■ **Task directions**
Copy each record exactly and skip its pictures.

── Provided records

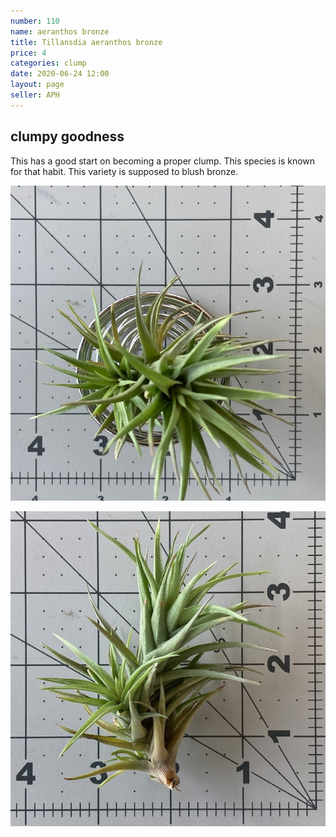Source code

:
 ```yaml
---
number: 110
name: aeranthos bronze
title: Tillansdia aeranthos bronze
price: 4
categories: clump
date: 2020-06-24 12:00
layout: page
seller: APH
---
```

## clumpy goodness

This has a good start on becoming a proper clump. This species is known for that habit. This variety is supposed to blush bronze.

!["Tillandsia aeranthos bronze"](/i/IMG_0069.jpeg "Tillandsia aeranthos bronze")

!["Tillandsia aeranthos bronze"](/i/IMG_0070.jpeg "Tillandsia aeranthos bronze")
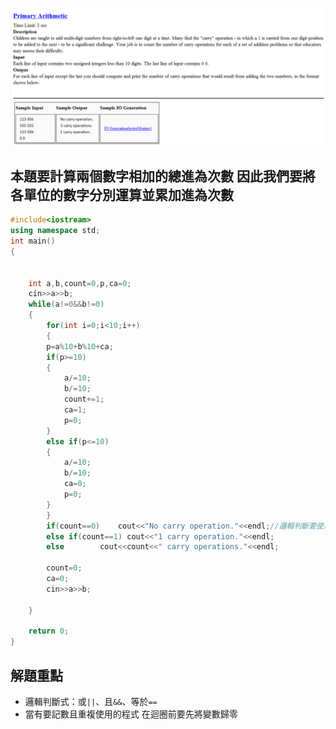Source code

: ![Alt text](image-1.png)
## 本題要計算兩個數字相加的總進為次數 因此我們要將各單位的數字分別運算並累加進為次數
```cpp
#include<iostream>
using namespace std;
int main()
{
	
	
	int a,b,count=0,p,ca=0;
	cin>>a>>b;
	while(a!=0&&b!=0)
	{
		for(int i=0;i<10;i++)
		{
		p=a%10+b%10+ca;
		if(p>=10)
		{
			a/=10;
			b/=10;
			count+=1;
			ca=1;
			p=0;
		}
		else if(p<=10)
		{
			a/=10;
			b/=10;
			ca=0;
			p=0;
		}
		}
		if(count==0)	cout<<"No carry operation."<<endl;//邏輯判斷要使用== 而非=
		else if(count==1) cout<<"1 carry operation."<<endl;
		else 		cout<<count<<" carry operations."<<endl;
		
		count=0;
		ca=0;
		cin>>a>>b;
		
	}
	
	return 0;
}
```
## 解題重點
+ 邏輯判斷式：或`||`、且`&&`、等於`==`
+ 當有要記數且重複使用的程式 在迴圈前要先將變數歸零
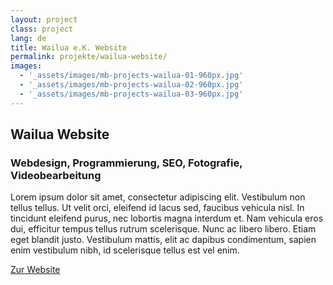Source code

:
 ```yaml
---
layout: project
class: project
lang: de
title: Wailua e.K. Website
permalink: projekte/wailua-website/
images:
  - '_assets/images/mb-projects-wailua-01-960px.jpg'
  - '_assets/images/mb-projects-wailua-02-960px.jpg'
  - '_assets/images/mb-projects-wailua-03-960px.jpg'
---
```

## Wailua Website
### Webdesign, Programmierung, SEO, Fotografie, Videobearbeitung

Lorem ipsum dolor sit amet, consectetur adipiscing elit. Vestibulum non tellus tellus. Ut velit orci, eleifend id lacus sed, faucibus vehicula nisl. In tincidunt eleifend purus, nec lobortis magna interdum et. Nam vehicula eros dui, efficitur tempus tellus rutrum scelerisque. Nunc ac libero libero. Etiam eget blandit justo. Vestibulum mattis, elit ac dapibus condimentum, sapien enim vestibulum nibh, id scelerisque tellus est vel enim.

[Zur Website](https://www.wailua.eu)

────

■ **Exercise answer**
Source code

:
 ```yaml
---
number: 110
name: aeranthos bronze
title: Tillansdia aeranthos bronze
price: 4
categories: clump
date: 2020-06-24 12:00
layout: page
seller: APH
---
```

## clumpy goodness

This has a good start on becoming a proper clump. This species is known for that habit. This variety is supposed to blush bronze.

!["Tillandsia aeranthos bronze"](/i/IMG_0069.jpeg "Tillandsia aeranthos bronze")

!["Tillandsia aeranthos bronze"](/i/IMG_0070.jpeg "Tillandsia aeranthos bronze")
Source code

: ![Alt text](image-1.png)
## 本題要計算兩個數字相加的總進為次數 因此我們要將各單位的數字分別運算並累加進為次數
```cpp
#include<iostream>
using namespace std;
int main()
{
	
	
	int a,b,count=0,p,ca=0;
	cin>>a>>b;
	while(a!=0&&b!=0)
	{
		for(int i=0;i<10;i++)
		{
		p=a%10+b%10+ca;
		if(p>=10)
		{
			a/=10;
			b/=10;
			count+=1;
			ca=1;
			p=0;
		}
		else if(p<=10)
		{
			a/=10;
			b/=10;
			ca=0;
			p=0;
		}
		}
		if(count==0)	cout<<"No carry operation."<<endl;//邏輯判斷要使用== 而非=
		else if(count==1) cout<<"1 carry operation."<<endl;
		else 		cout<<count<<" carry operations."<<endl;
		
		count=0;
		ca=0;
		cin>>a>>b;
		
	}
	
	return 0;
}
```
## 解題重點
+ 邏輯判斷式：或`||`、且`&&`、等於`==`
+ 當有要記數且重複使用的程式 在迴圈前要先將變數歸零
Source code

:
 ```yaml
---
layout: project
class: project
lang: de
title: Wailua e.K. Website
permalink: projekte/wailua-website/
images:
  - '_assets/images/mb-projects-wailua-01-960px.jpg'
  - '_assets/images/mb-projects-wailua-02-960px.jpg'
  - '_assets/images/mb-projects-wailua-03-960px.jpg'
---
```

## Wailua Website
### Webdesign, Programmierung, SEO, Fotografie, Videobearbeitung

Lorem ipsum dolor sit amet, consectetur adipiscing elit. Vestibulum non tellus tellus. Ut velit orci, eleifend id lacus sed, faucibus vehicula nisl. In tincidunt eleifend purus, nec lobortis magna interdum et. Nam vehicula eros dui, efficitur tempus tellus rutrum scelerisque. Nunc ac libero libero. Etiam eget blandit justo. Vestibulum mattis, elit ac dapibus condimentum, sapien enim vestibulum nibh, id scelerisque tellus est vel enim.

[Zur Website](https://www.wailua.eu)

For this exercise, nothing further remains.